Large PRs could follow the practices that the Linux kernel dev lists follow. Sometimes large subsystem changes could be carried separately for a while by the submitter for testing and maintenance before being accepted in theory, reviewed, and if ready, then merged.

While the large code changes were maintained, they were often split up into a set of semantically meaningful commits for purposes of review and maintenance.

With AI blowing up the line counts on PRs, it's a skill set that more developers need to mature. It's good for their own review to take the mass changes, ask themselves how would they want to systematically review it in parts, then split the PR up into meaningful commits: e.g. interfaces, docs, subsets of changed implementations, etc.

Nobody wants to review AI-generated code (unless we are paid for doing so). Open source is fun, that's why people do it for free... adding AI to the mix is just insulting to some, and boring to others.

Like, why on earth would I spent hours reviewing your PR that you/Claude took 5 minutes to write? I couldn't care less if it improves (best case scenario) my open source codebase, I simply don't enjoy the imbalance.

Why do you care how much effort it took the engineer to make it? If there was a huge amount of tedium that they used Claude Code for, then reviewed and cleaned up so that it’s indistinguishable from whatever you’d expect from a human; what’s it to you?

Not everyone has the same motivations. I’ve done open source for fun, I’ve done it to unblock something at work, I’ve done it to fix something that annoys me.

If your project is gaining useful functionality, that seems like a win.

Because sometimes programming is an art and we want people to do it as if it was something they cared about. I play chess and this is a bit like that. Why do I play against humans? Because I want to face another person like me and see what strategies they can come up with.

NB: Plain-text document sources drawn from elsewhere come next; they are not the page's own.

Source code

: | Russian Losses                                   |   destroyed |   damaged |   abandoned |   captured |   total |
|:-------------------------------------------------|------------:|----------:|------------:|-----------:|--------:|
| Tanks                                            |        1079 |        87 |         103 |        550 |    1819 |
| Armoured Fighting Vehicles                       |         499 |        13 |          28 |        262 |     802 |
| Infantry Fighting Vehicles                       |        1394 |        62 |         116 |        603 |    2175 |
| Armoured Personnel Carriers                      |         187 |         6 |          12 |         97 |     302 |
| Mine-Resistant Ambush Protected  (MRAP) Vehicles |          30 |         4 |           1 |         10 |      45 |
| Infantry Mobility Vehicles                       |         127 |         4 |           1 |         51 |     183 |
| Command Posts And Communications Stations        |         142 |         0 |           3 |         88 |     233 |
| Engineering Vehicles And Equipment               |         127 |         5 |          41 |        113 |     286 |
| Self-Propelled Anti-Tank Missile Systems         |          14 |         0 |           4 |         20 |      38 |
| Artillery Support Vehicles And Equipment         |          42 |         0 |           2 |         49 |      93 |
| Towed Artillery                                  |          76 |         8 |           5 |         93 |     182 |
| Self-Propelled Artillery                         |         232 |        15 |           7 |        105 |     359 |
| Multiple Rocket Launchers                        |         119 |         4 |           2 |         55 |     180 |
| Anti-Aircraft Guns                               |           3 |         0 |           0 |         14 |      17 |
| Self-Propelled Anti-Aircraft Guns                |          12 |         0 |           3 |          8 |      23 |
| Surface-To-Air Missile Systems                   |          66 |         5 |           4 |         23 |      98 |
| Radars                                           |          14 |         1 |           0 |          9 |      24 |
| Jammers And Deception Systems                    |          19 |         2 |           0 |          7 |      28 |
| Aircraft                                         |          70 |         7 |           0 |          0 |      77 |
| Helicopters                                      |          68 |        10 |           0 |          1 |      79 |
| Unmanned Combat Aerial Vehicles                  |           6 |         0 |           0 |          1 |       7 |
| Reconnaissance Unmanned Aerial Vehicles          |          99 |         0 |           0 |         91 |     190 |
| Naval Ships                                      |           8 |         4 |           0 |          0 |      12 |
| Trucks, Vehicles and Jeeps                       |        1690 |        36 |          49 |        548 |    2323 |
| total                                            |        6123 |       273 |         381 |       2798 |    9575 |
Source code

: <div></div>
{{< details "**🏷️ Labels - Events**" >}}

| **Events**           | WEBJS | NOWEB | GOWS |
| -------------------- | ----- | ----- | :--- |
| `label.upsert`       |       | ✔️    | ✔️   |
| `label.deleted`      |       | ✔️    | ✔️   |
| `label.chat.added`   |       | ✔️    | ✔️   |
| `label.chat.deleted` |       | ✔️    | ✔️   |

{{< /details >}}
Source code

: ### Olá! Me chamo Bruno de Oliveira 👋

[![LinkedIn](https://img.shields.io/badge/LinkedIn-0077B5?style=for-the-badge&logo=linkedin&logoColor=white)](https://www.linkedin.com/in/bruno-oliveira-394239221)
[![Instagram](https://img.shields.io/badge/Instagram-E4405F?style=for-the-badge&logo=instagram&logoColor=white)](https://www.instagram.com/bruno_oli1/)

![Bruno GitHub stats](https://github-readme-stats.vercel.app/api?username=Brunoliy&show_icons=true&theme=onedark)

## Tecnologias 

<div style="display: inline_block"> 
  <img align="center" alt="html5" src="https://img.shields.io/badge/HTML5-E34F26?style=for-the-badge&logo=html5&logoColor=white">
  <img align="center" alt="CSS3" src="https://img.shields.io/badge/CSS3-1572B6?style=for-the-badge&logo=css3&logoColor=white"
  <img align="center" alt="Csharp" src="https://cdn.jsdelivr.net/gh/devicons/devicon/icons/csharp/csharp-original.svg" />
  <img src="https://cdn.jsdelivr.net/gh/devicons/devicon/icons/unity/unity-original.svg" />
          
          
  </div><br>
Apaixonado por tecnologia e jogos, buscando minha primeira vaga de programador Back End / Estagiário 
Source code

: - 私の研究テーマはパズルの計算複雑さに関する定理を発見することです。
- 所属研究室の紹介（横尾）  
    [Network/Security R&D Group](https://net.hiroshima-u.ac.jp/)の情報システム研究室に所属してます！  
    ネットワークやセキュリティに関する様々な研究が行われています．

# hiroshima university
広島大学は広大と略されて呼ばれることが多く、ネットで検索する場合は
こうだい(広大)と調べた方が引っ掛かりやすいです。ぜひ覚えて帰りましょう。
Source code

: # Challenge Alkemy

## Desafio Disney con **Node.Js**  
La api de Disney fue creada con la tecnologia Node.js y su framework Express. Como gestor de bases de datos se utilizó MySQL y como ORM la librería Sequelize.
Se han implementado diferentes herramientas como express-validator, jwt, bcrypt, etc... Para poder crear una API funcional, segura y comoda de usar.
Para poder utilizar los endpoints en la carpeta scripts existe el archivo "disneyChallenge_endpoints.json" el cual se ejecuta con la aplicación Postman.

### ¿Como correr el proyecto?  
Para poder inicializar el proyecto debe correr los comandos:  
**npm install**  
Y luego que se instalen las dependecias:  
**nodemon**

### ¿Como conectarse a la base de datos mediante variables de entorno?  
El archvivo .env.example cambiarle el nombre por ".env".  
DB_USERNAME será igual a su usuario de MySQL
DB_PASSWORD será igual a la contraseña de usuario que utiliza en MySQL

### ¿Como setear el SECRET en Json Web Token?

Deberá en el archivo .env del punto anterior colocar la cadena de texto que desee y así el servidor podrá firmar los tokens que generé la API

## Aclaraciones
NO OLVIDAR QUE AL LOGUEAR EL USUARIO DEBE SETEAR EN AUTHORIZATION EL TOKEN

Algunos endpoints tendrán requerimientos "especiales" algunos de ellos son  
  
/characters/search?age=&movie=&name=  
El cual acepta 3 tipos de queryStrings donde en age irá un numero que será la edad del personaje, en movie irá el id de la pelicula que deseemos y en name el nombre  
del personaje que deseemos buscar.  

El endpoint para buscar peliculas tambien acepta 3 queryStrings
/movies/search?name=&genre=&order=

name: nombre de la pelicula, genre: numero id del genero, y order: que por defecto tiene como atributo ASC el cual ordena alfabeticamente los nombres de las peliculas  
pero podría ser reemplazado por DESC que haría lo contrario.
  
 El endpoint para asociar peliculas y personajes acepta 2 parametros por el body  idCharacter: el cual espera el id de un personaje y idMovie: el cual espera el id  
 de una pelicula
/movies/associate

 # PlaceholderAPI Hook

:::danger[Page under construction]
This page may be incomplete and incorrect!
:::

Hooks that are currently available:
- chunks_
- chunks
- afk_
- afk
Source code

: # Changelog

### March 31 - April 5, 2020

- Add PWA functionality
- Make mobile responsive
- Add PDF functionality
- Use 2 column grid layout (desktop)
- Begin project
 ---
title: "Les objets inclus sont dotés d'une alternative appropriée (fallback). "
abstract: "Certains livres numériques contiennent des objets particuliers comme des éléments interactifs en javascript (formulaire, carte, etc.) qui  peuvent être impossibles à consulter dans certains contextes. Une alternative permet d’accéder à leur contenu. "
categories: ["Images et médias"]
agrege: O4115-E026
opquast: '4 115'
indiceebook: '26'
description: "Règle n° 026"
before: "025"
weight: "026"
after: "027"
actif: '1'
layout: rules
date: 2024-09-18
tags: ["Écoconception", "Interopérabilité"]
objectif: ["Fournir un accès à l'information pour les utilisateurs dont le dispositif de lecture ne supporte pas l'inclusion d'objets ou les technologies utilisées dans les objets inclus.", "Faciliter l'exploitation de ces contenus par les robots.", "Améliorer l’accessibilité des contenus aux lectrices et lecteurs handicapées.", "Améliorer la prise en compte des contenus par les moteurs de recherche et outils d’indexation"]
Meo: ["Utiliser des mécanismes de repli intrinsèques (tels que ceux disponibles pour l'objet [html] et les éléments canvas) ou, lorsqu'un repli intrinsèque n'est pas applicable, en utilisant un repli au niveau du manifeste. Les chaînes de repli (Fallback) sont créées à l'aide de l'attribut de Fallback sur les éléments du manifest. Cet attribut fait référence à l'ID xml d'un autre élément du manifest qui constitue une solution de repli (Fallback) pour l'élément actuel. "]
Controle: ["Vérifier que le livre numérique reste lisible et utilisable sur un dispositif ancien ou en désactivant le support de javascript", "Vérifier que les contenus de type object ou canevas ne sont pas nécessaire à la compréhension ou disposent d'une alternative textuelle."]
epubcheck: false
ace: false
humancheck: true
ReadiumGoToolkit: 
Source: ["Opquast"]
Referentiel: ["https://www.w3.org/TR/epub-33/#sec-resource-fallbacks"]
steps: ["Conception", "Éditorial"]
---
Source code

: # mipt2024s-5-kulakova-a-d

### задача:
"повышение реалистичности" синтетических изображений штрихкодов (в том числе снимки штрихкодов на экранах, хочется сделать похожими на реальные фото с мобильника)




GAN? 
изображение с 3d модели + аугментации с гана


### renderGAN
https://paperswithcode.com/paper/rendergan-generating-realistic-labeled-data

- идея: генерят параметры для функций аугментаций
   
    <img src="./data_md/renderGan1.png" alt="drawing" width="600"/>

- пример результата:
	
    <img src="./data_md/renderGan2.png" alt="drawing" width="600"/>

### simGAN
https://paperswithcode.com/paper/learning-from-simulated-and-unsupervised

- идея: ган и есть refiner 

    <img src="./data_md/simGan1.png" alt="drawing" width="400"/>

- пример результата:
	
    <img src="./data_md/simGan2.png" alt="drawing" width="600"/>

Of course any chess bot is going to play better, but that's not the point

> With AI blowing up the line counts on PRs,

Well, the process you’re describing is mature and intentionally slows things down. The LLM push has almost the opposite philosophy. Everyone talks about going faster and no one believes it is about higher quality.

Go slow to go fast. Breaking up the PR this way also allows later humans and AI alike to understand the codebase. Slowing down the PR process with standards lets the project move faster overall.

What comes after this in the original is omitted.